- **WORK REQUEST**
Give back exactly the lines from the beginning of the listing below to the line holding "- **Multi-Period Saturation Model Integration**", both ends included; the pictures stay out.

- **DATA**

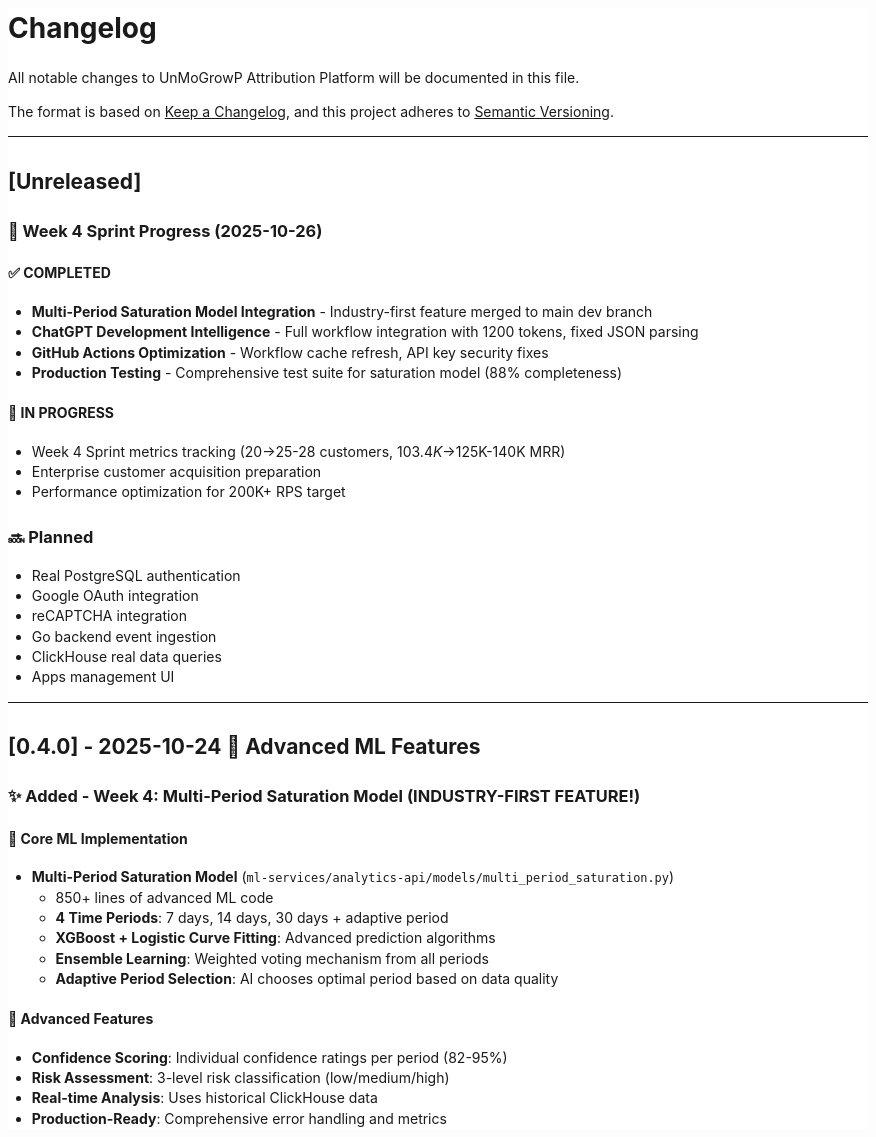 # Changelog

All notable changes to UnMoGrowP Attribution Platform will be documented in this file.

The format is based on [Keep a Changelog](https://keepachangelog.com/en/1.0.0/),
and this project adheres to [Semantic Versioning](https://semver.org/spec/v2.0.0.html).

---

## [Unreleased]

### 🚀 Week 4 Sprint Progress (2025-10-26)
#### ✅ COMPLETED
- **Multi-Period Saturation Model Integration** - Industry-first feature merged to main dev branch
- **ChatGPT Development Intelligence** - Full workflow integration with 1200 tokens, fixed JSON parsing
- **GitHub Actions Optimization** - Workflow cache refresh, API key security fixes
- **Production Testing** - Comprehensive test suite for saturation model (88% completeness)

#### 🎯 IN PROGRESS
- Week 4 Sprint metrics tracking (20→25-28 customers, $103.4K→$125K-140K MRR)
- Enterprise customer acquisition preparation
- Performance optimization for 200K+ RPS target

### 🔜 Planned
- Real PostgreSQL authentication
- Google OAuth integration
- reCAPTCHA integration
- Go backend event ingestion
- ClickHouse real data queries
- Apps management UI

---

## [0.4.0] - 2025-10-24 🎯 Advanced ML Features

### ✨ Added - Week 4: Multi-Period Saturation Model (INDUSTRY-FIRST FEATURE!)

#### 🤖 Core ML Implementation
- **Multi-Period Saturation Model** (`ml-services/analytics-api/models/multi_period_saturation.py`)
  - 850+ lines of advanced ML code
  - **4 Time Periods**: 7 days, 14 days, 30 days + adaptive period
  - **XGBoost + Logistic Curve Fitting**: Advanced prediction algorithms
  - **Ensemble Learning**: Weighted voting mechanism from all periods
  - **Adaptive Period Selection**: AI chooses optimal period based on data quality

#### 🎯 Advanced Features
- **Confidence Scoring**: Individual confidence ratings per period (82-95%)
- **Risk Assessment**: 3-level risk classification (low/medium/high)
- **Real-time Analysis**: Uses historical ClickHouse data
- **Production-Ready**: Comprehensive error handling and metrics
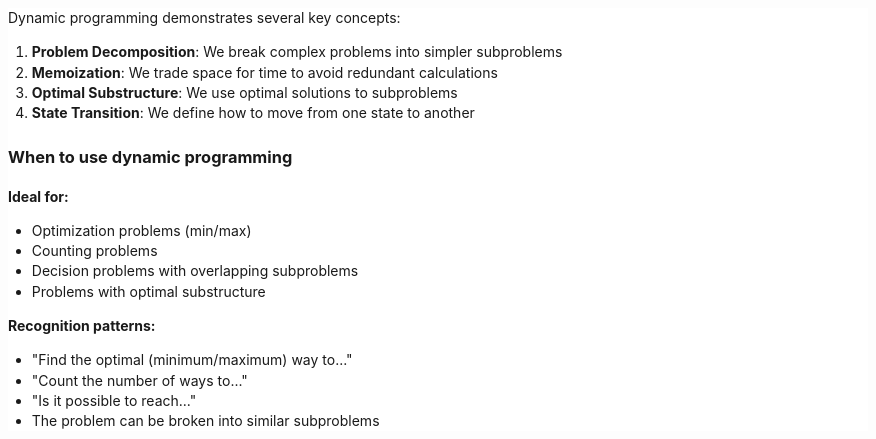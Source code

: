 Dynamic programming demonstrates several key concepts:

1. **Problem Decomposition**: We break complex problems into simpler subproblems
2. **Memoization**: We trade space for time to avoid redundant calculations
3. **Optimal Substructure**: We use optimal solutions to subproblems
4. **State Transition**: We define how to move from one state to another

### When to use dynamic programming

**Ideal for:**
- Optimization problems (min/max)
- Counting problems
- Decision problems with overlapping subproblems
- Problems with optimal substructure

**Recognition patterns:**
- "Find the optimal (minimum/maximum) way to..."
- "Count the number of ways to..."
- "Is it possible to reach..."
- The problem can be broken into similar subproblems

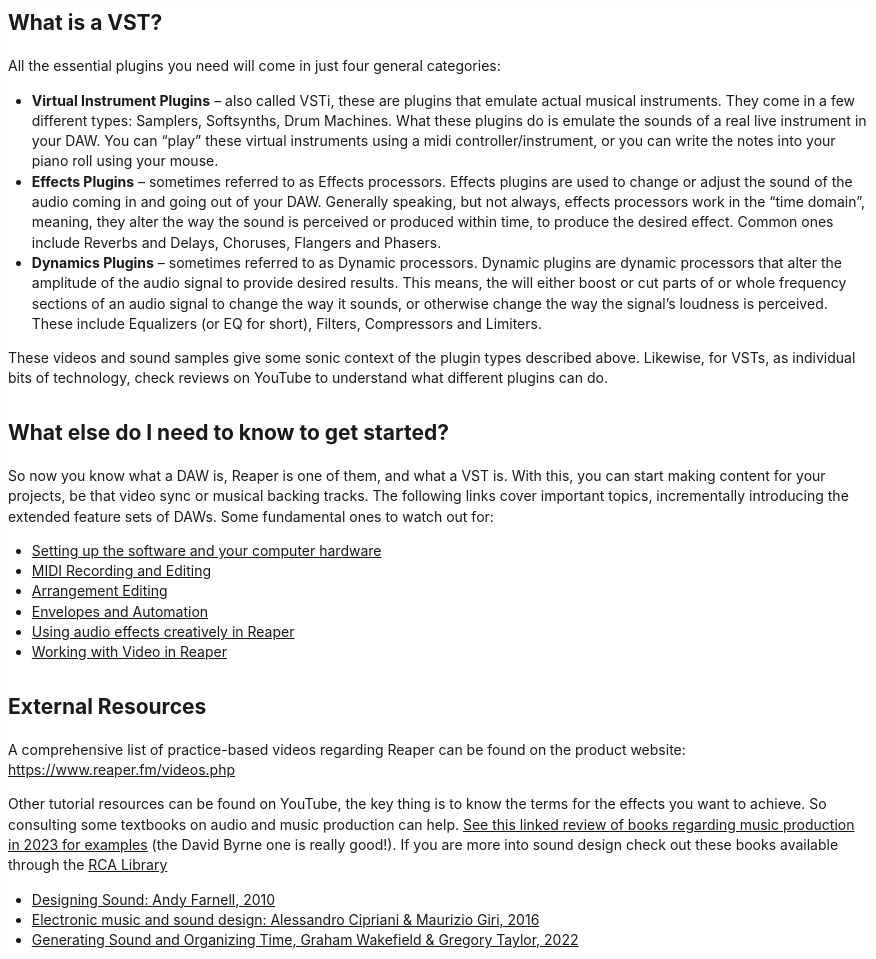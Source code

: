 ## What is a VST?
All the essential plugins you need will come in just four general categories:

* **Virtual Instrument Plugins** – also called VSTi, these are plugins that emulate actual musical instruments. They come in a few different types: Samplers, Softsynths, Drum Machines. What these plugins do is emulate the sounds of a real live instrument in your DAW. You can “play” these virtual instruments using a midi controller/instrument, or you can write the notes into your piano roll using your mouse.
* **Effects Plugins** – sometimes referred to as Effects processors. Effects plugins are used to change or adjust the sound of the audio coming in and going out of your DAW. Generally speaking, but not always, effects processors work in the “time domain”, meaning, they alter the way the sound is perceived or produced within time, to produce the desired effect. Common ones include Reverbs and Delays,  Choruses, Flangers and Phasers.
* **Dynamics Plugins** – sometimes referred to as Dynamic processors. Dynamic plugins are dynamic processors that alter the amplitude of the audio signal to provide desired results. This means, the will either boost or cut parts of or whole frequency sections of an audio signal to change the way it sounds, or otherwise change the way the signal’s loudness is perceived. These include Equalizers (or EQ for short), Filters, Compressors and Limiters.

These videos and sound samples give some sonic context of the plugin types described above. Likewise, for VSTs, as individual bits of technology, check reviews on YouTube to understand what different plugins can do. 

## What else do I need to know to get started?

So now you know what a DAW is, Reaper is one of them, and what a VST is. With this, you can start making content for your projects, be that video sync or musical backing tracks. The following links cover important topics, incrementally introducing the extended feature sets of DAWs. Some fundamental ones to watch out for:
* [Setting up the software and your computer hardware](https://www.reaper.fm/videos.php#oTZsMG2rqMc)
* [MIDI Recording and Editing](https://www.reaper.fm/videos.php#3kY75JnmlNk)
* [Arrangement Editing](https://www.youtube.com/watch?v=cF-g6xrheb4&list=PLM0xHqxaiT6-plorG47t3balft4nVki39&index=6)
* [Envelopes and Automation](https://www.youtube.com/watch?v=EUEaStl4naI&list=PLM0xHqxaiT6-plorG47t3balft4nVki39&index=12)
* [Using audio effects creatively in Reaper](https://www.reaper.fm/videos.php#lFDv75U0nO0)
* [Working with Video in Reaper](https://www.reaper.fm/videos.php#-n0V_KnXbRA)


## External Resources

A comprehensive list of practice-based videos regarding Reaper can be found on the product website: https://www.reaper.fm/videos.php

Other tutorial resources can be found on YouTube, the key thing is to know the terms for the effects you want to achieve. So consulting some textbooks on audio and music production can help. [See this linked review of books regarding music production in 2023 for examples](https://blog.landr.com/music-production-books/) (the David Byrne one is really good!). If you are more into sound design check out these books available through the [RCA Library](https://library.rca.ac.uk/client/en_GB/summon/?)
* [Designing Sound: Andy Farnell, 2010](https://library.rca.ac.uk/client/en_GB/2015/search/detailnonmodal/ent:$002f$002fSD_ILS$002f0$002fSD_ILS:607349/ada)
* [Electronic music and sound design: Alessandro Cipriani & Maurizio Giri, 2016](https://library.rca.ac.uk/client/en_GB/2015/search/detailnonmodal/ent:$002f$002fSD_ILS$002f0$002fSD_ILS:115844/ada)
* [Generating Sound and Organizing Time, Graham Wakefield & Gregory Taylor, 2022](https://cycling74.com/books/go)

- **FINAL ANSWER**
 # Changelog

All notable changes to UnMoGrowP Attribution Platform will be documented in this file.

The format is based on [Keep a Changelog](https://keepachangelog.com/en/1.0.0/),
and this project adheres to [Semantic Versioning](https://semver.org/spec/v2.0.0.html).

---

## [Unreleased]

### 🚀 Week 4 Sprint Progress (2025-10-26)
#### ✅ COMPLETED
- **Multi-Period Saturation Model Integration** - Industry-first feature merged to main dev branch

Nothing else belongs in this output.